__WHAT YOU HAVE TO DO__. Each line in the data must be reproduced as written, except for any picture.

__RECORDS TO PROCESS__.
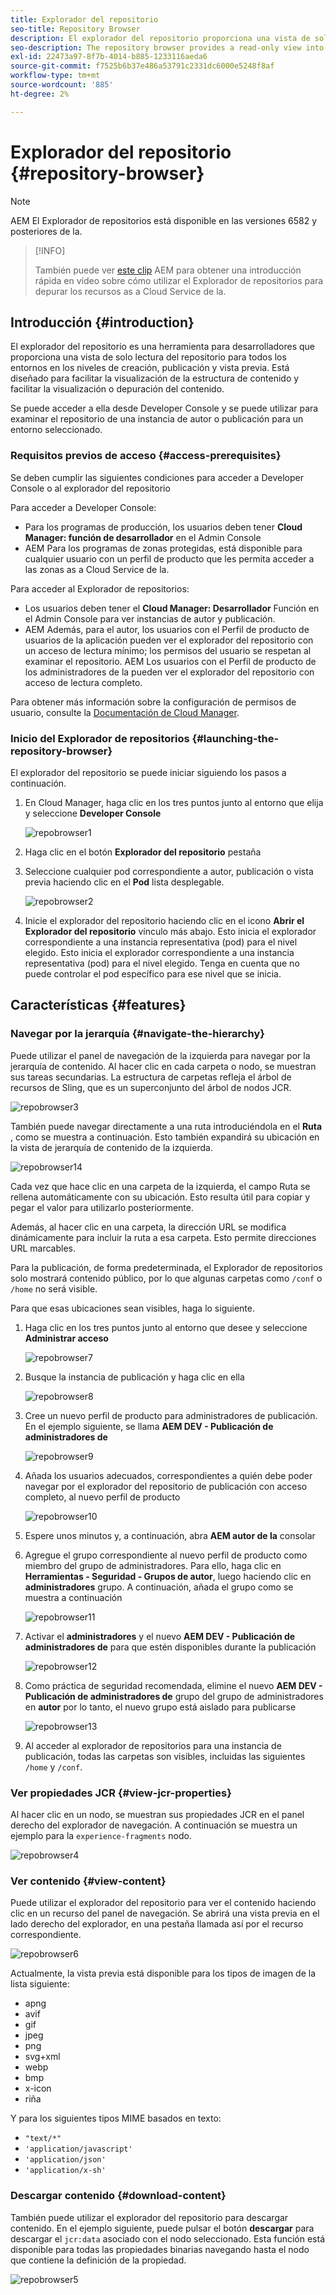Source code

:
 ```yaml
---
title: Explorador del repositorio
seo-title: Repository Browser
description: El explorador del repositorio proporciona una vista de solo lectura del repositorio para todos los entornos en los niveles de creación, publicación y vista previa.
seo-description: The repository browser provides a read-only view into the repository for all environments on author, publish, and preview tiers.
exl-id: 22473a97-8f7b-4014-b885-1233116aeda6
source-git-commit: f7525b6b37e486a53791c2331dc6000e5248f8af
workflow-type: tm+mt
source-wordcount: '885'
ht-degree: 2%

---
```


# Explorador del repositorio {#repository-browser}

>[!NOTE]
>
>AEM El Explorador de repositorios está disponible en las versiones 6582 y posteriores de la.

>[!INFO]
>
>También puede ver [este clip](https://experienceleague.adobe.com/docs/experience-manager-learn/cloud-service/debugging/debugging-aem-as-a-cloud-service/repository-browser.html) AEM para obtener una introducción rápida en vídeo sobre cómo utilizar el Explorador de repositorios para depurar los recursos as a Cloud Service de la.

## Introducción {#introduction}

El explorador del repositorio es una herramienta para desarrolladores que proporciona una vista de solo lectura del repositorio para todos los entornos en los niveles de creación, publicación y vista previa. Está diseñado para facilitar la visualización de la estructura de contenido y facilitar la visualización o depuración del contenido.

Se puede acceder a ella desde Developer Console y se puede utilizar para examinar el repositorio de una instancia de autor o publicación para un entorno seleccionado.

### Requisitos previos de acceso {#access-prerequisites}

Se deben cumplir las siguientes condiciones para acceder a Developer Console o al explorador del repositorio

Para acceder a Developer Console:

* Para los programas de producción, los usuarios deben tener **Cloud Manager: función de desarrollador** en el Admin Console
* AEM Para los programas de zonas protegidas, está disponible para cualquier usuario con un perfil de producto que les permita acceder a las zonas as a Cloud Service de la.

Para acceder al Explorador de repositorios:

* Los usuarios deben tener el **Cloud Manager: Desarrollador** Función en el Admin Console para ver instancias de autor y publicación.
* AEM Además, para el autor, los usuarios con el Perfil de producto de usuarios de la aplicación pueden ver el explorador del repositorio con un acceso de lectura mínimo; los permisos del usuario se respetan al examinar el repositorio. AEM Los usuarios con el Perfil de producto de los administradores de la pueden ver el explorador del repositorio con acceso de lectura completo.

Para obtener más información sobre la configuración de permisos de usuario, consulte la [Documentación de Cloud Manager](https://experienceleague.adobe.com/docs/experience-manager-cloud-manager/using/requirements/setting-up-users-and-roles.html).

### Inicio del Explorador de repositorios {#launching-the-repository-browser}

El explorador del repositorio se puede iniciar siguiendo los pasos a continuación.

1. En Cloud Manager, haga clic en los tres puntos junto al entorno que elija y seleccione **Developer Console**

   ![repobrowser1](/help/implementing/developing/tools/assets/repobrowser1.png)

1. Haga clic en el botón **Explorador del repositorio** pestaña
1. Seleccione cualquier pod correspondiente a autor, publicación o vista previa haciendo clic en el **Pod** lista desplegable.

   ![repobrowser2](/help/implementing/developing/tools/assets/repobrowser2.png)

1. Inicie el explorador del repositorio haciendo clic en el icono **Abrir el Explorador del repositorio** vínculo más abajo. Esto inicia el explorador correspondiente a una instancia representativa (pod) para el nivel elegido. Esto inicia el explorador correspondiente a una instancia representativa (pod) para el nivel elegido. Tenga en cuenta que no puede controlar el pod específico para ese nivel que se inicia.

## Características {#features}

### Navegar por la jerarquía {#navigate-the-hierarchy}

Puede utilizar el panel de navegación de la izquierda para navegar por la jerarquía de contenido. Al hacer clic en cada carpeta o nodo, se muestran sus tareas secundarias. La estructura de carpetas refleja el árbol de recursos de Sling, que es un superconjunto del árbol de nodos JCR.

![repobrowser3](/help/implementing/developing/tools/assets/repobrowser3.png)

También puede navegar directamente a una ruta introduciéndola en el **Ruta** , como se muestra a continuación. Esto también expandirá su ubicación en la vista de jerarquía de contenido de la izquierda.

![repobrowser14](/help/implementing/developing/tools/assets/repobrowser14.png)

Cada vez que hace clic en una carpeta de la izquierda, el campo Ruta se rellena automáticamente con su ubicación. Esto resulta útil para copiar y pegar el valor para utilizarlo posteriormente.

Además, al hacer clic en una carpeta, la dirección URL se modifica dinámicamente para incluir la ruta a esa carpeta. Esto permite direcciones URL marcables.

Para la publicación, de forma predeterminada, el Explorador de repositorios solo mostrará contenido público, por lo que algunas carpetas como `/conf` o `/home` no será visible.

Para que esas ubicaciones sean visibles, haga lo siguiente.

1. Haga clic en los tres puntos junto al entorno que desee y seleccione **Administrar acceso**

   ![repobrowser7](/help/implementing/developing/tools/assets/repobrowser7.png)

1. Busque la instancia de publicación y haga clic en ella

   ![repobrowser8](/help/implementing/developing/tools/assets/repobrowser8.png)

1. Cree un nuevo perfil de producto para administradores de publicación. En el ejemplo siguiente, se llama **AEM DEV - Publicación de administradores de**

   ![repobrowser9](/help/implementing/developing/tools/assets/repobrowser9.png)

1. Añada los usuarios adecuados, correspondientes a quién debe poder navegar por el explorador del repositorio de publicación con acceso completo, al nuevo perfil de producto

   ![repobrowser10](/help/implementing/developing/tools/assets/repobrowser10.png)

1. Espere unos minutos y, a continuación, abra **AEM autor de la** consolar
1. Agregue el grupo correspondiente al nuevo perfil de producto como miembro del grupo de administradores. Para ello, haga clic en **Herramientas - Seguridad - Grupos de autor**, luego haciendo clic en **administradores** grupo. A continuación, añada el grupo como se muestra a continuación

   ![repobrowser11](/help/implementing/developing/tools/assets/repobrowser11.png)

1. Activar el **administradores** y el nuevo **AEM DEV - Publicación de administradores de** para que estén disponibles durante la publicación

   ![repobrowser12](/help/implementing/developing/tools/assets/repobrowser12.png)

1. Como práctica de seguridad recomendada, elimine el nuevo **AEM DEV - Publicación de administradores de** grupo del grupo de administradores en **autor** por lo tanto, el nuevo grupo está aislado para publicarse

   ![repobrowser13](/help/implementing/developing/tools/assets/repobrowser13.png)

1. Al acceder al explorador de repositorios para una instancia de publicación, todas las carpetas son visibles, incluidas las siguientes `/home` y `/conf`.

### Ver propiedades JCR {#view-jcr-properties}

Al hacer clic en un nodo, se muestran sus propiedades JCR en el panel derecho del explorador de navegación. A continuación se muestra un ejemplo para la `experience-fragments` nodo.

![repobrowser4](/help/implementing/developing/tools/assets/repobrowser41.png)

### Ver contenido {#view-content}

Puede utilizar el explorador del repositorio para ver el contenido haciendo clic en un recurso del panel de navegación. Se abrirá una vista previa en el lado derecho del explorador, en una pestaña llamada así por el recurso correspondiente.

![repobrowser6](/help/implementing/developing/tools/assets/repobrowser61.png)

Actualmente, la vista previa está disponible para los tipos de imagen de la lista siguiente:

* apng
* avif
* gif
* jpeg
* png
* svg+xml
* webp
* bmp
* x-icon
* riña

Y para los siguientes tipos MIME basados en texto:

* `"text/*"`
* `'application/javascript'`
* `'application/json'`
* `'application/x-sh'`

### Descargar contenido {#download-content}

También puede utilizar el explorador del repositorio para descargar contenido. En el ejemplo siguiente, puede pulsar el botón **descargar** para descargar el `jcr:data` asociado con el nodo seleccionado. Esta función está disponible para todas las propiedades binarias navegando hasta el nodo que contiene la definición de la propiedad.

![repobrowser5](/help/implementing/developing/tools/assets/repobrowser52.png)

__FINISHED EXERCISE__.
Source code

:
 ```yaml
---
title: Explorador del repositorio
seo-title: Repository Browser
description: El explorador del repositorio proporciona una vista de solo lectura del repositorio para todos los entornos en los niveles de creación, publicación y vista previa.
seo-description: The repository browser provides a read-only view into the repository for all environments on author, publish, and preview tiers.
exl-id: 22473a97-8f7b-4014-b885-1233116aeda6
source-git-commit: f7525b6b37e486a53791c2331dc6000e5248f8af
workflow-type: tm+mt
source-wordcount: '885'
ht-degree: 2%

---
```


# Explorador del repositorio {#repository-browser}

>[!NOTE]
>
>AEM El Explorador de repositorios está disponible en las versiones 6582 y posteriores de la.

>[!INFO]
>
>También puede ver [este clip](https://experienceleague.adobe.com/docs/experience-manager-learn/cloud-service/debugging/debugging-aem-as-a-cloud-service/repository-browser.html) AEM para obtener una introducción rápida en vídeo sobre cómo utilizar el Explorador de repositorios para depurar los recursos as a Cloud Service de la.

## Introducción {#introduction}

El explorador del repositorio es una herramienta para desarrolladores que proporciona una vista de solo lectura del repositorio para todos los entornos en los niveles de creación, publicación y vista previa. Está diseñado para facilitar la visualización de la estructura de contenido y facilitar la visualización o depuración del contenido.

Se puede acceder a ella desde Developer Console y se puede utilizar para examinar el repositorio de una instancia de autor o publicación para un entorno seleccionado.

### Requisitos previos de acceso {#access-prerequisites}

Se deben cumplir las siguientes condiciones para acceder a Developer Console o al explorador del repositorio

Para acceder a Developer Console:

* Para los programas de producción, los usuarios deben tener **Cloud Manager: función de desarrollador** en el Admin Console
* AEM Para los programas de zonas protegidas, está disponible para cualquier usuario con un perfil de producto que les permita acceder a las zonas as a Cloud Service de la.

Para acceder al Explorador de repositorios:

* Los usuarios deben tener el **Cloud Manager: Desarrollador** Función en el Admin Console para ver instancias de autor y publicación.
* AEM Además, para el autor, los usuarios con el Perfil de producto de usuarios de la aplicación pueden ver el explorador del repositorio con un acceso de lectura mínimo; los permisos del usuario se respetan al examinar el repositorio. AEM Los usuarios con el Perfil de producto de los administradores de la pueden ver el explorador del repositorio con acceso de lectura completo.

Para obtener más información sobre la configuración de permisos de usuario, consulte la [Documentación de Cloud Manager](https://experienceleague.adobe.com/docs/experience-manager-cloud-manager/using/requirements/setting-up-users-and-roles.html).

### Inicio del Explorador de repositorios {#launching-the-repository-browser}

El explorador del repositorio se puede iniciar siguiendo los pasos a continuación.

1. En Cloud Manager, haga clic en los tres puntos junto al entorno que elija y seleccione **Developer Console**

   ![repobrowser1](/help/implementing/developing/tools/assets/repobrowser1.png)

1. Haga clic en el botón **Explorador del repositorio** pestaña
1. Seleccione cualquier pod correspondiente a autor, publicación o vista previa haciendo clic en el **Pod** lista desplegable.

   ![repobrowser2](/help/implementing/developing/tools/assets/repobrowser2.png)

1. Inicie el explorador del repositorio haciendo clic en el icono **Abrir el Explorador del repositorio** vínculo más abajo. Esto inicia el explorador correspondiente a una instancia representativa (pod) para el nivel elegido. Esto inicia el explorador correspondiente a una instancia representativa (pod) para el nivel elegido. Tenga en cuenta que no puede controlar el pod específico para ese nivel que se inicia.

## Características {#features}

### Navegar por la jerarquía {#navigate-the-hierarchy}

Puede utilizar el panel de navegación de la izquierda para navegar por la jerarquía de contenido. Al hacer clic en cada carpeta o nodo, se muestran sus tareas secundarias. La estructura de carpetas refleja el árbol de recursos de Sling, que es un superconjunto del árbol de nodos JCR.

![repobrowser3](/help/implementing/developing/tools/assets/repobrowser3.png)

También puede navegar directamente a una ruta introduciéndola en el **Ruta** , como se muestra a continuación. Esto también expandirá su ubicación en la vista de jerarquía de contenido de la izquierda.

![repobrowser14](/help/implementing/developing/tools/assets/repobrowser14.png)

Cada vez que hace clic en una carpeta de la izquierda, el campo Ruta se rellena automáticamente con su ubicación. Esto resulta útil para copiar y pegar el valor para utilizarlo posteriormente.

Además, al hacer clic en una carpeta, la dirección URL se modifica dinámicamente para incluir la ruta a esa carpeta. Esto permite direcciones URL marcables.

Para la publicación, de forma predeterminada, el Explorador de repositorios solo mostrará contenido público, por lo que algunas carpetas como `/conf` o `/home` no será visible.

Para que esas ubicaciones sean visibles, haga lo siguiente.

1. Haga clic en los tres puntos junto al entorno que desee y seleccione **Administrar acceso**

   ![repobrowser7](/help/implementing/developing/tools/assets/repobrowser7.png)

1. Busque la instancia de publicación y haga clic en ella

   ![repobrowser8](/help/implementing/developing/tools/assets/repobrowser8.png)

1. Cree un nuevo perfil de producto para administradores de publicación. En el ejemplo siguiente, se llama **AEM DEV - Publicación de administradores de**

   ![repobrowser9](/help/implementing/developing/tools/assets/repobrowser9.png)

1. Añada los usuarios adecuados, correspondientes a quién debe poder navegar por el explorador del repositorio de publicación con acceso completo, al nuevo perfil de producto

   ![repobrowser10](/help/implementing/developing/tools/assets/repobrowser10.png)

1. Espere unos minutos y, a continuación, abra **AEM autor de la** consolar
1. Agregue el grupo correspondiente al nuevo perfil de producto como miembro del grupo de administradores. Para ello, haga clic en **Herramientas - Seguridad - Grupos de autor**, luego haciendo clic en **administradores** grupo. A continuación, añada el grupo como se muestra a continuación

   ![repobrowser11](/help/implementing/developing/tools/assets/repobrowser11.png)

1. Activar el **administradores** y el nuevo **AEM DEV - Publicación de administradores de** para que estén disponibles durante la publicación

   ![repobrowser12](/help/implementing/developing/tools/assets/repobrowser12.png)

1. Como práctica de seguridad recomendada, elimine el nuevo **AEM DEV - Publicación de administradores de** grupo del grupo de administradores en **autor** por lo tanto, el nuevo grupo está aislado para publicarse

   ![repobrowser13](/help/implementing/developing/tools/assets/repobrowser13.png)

1. Al acceder al explorador de repositorios para una instancia de publicación, todas las carpetas son visibles, incluidas las siguientes `/home` y `/conf`.

### Ver propiedades JCR {#view-jcr-properties}

Al hacer clic en un nodo, se muestran sus propiedades JCR en el panel derecho del explorador de navegación. A continuación se muestra un ejemplo para la `experience-fragments` nodo.

![repobrowser4](/help/implementing/developing/tools/assets/repobrowser41.png)

### Ver contenido {#view-content}

Puede utilizar el explorador del repositorio para ver el contenido haciendo clic en un recurso del panel de navegación. Se abrirá una vista previa en el lado derecho del explorador, en una pestaña llamada así por el recurso correspondiente.

![repobrowser6](/help/implementing/developing/tools/assets/repobrowser61.png)

Actualmente, la vista previa está disponible para los tipos de imagen de la lista siguiente:

* apng
* avif
* gif
* jpeg
* png
* svg+xml
* webp
* bmp
* x-icon
* riña

Y para los siguientes tipos MIME basados en texto:

* `"text/*"`
* `'application/javascript'`
* `'application/json'`
* `'application/x-sh'`

### Descargar contenido {#download-content}

También puede utilizar el explorador del repositorio para descargar contenido. En el ejemplo siguiente, puede pulsar el botón **descargar** para descargar el `jcr:data` asociado con el nodo seleccionado. Esta función está disponible para todas las propiedades binarias navegando hasta el nodo que contiene la definición de la propiedad.

![repobrowser5](/help/implementing/developing/tools/assets/repobrowser52.png)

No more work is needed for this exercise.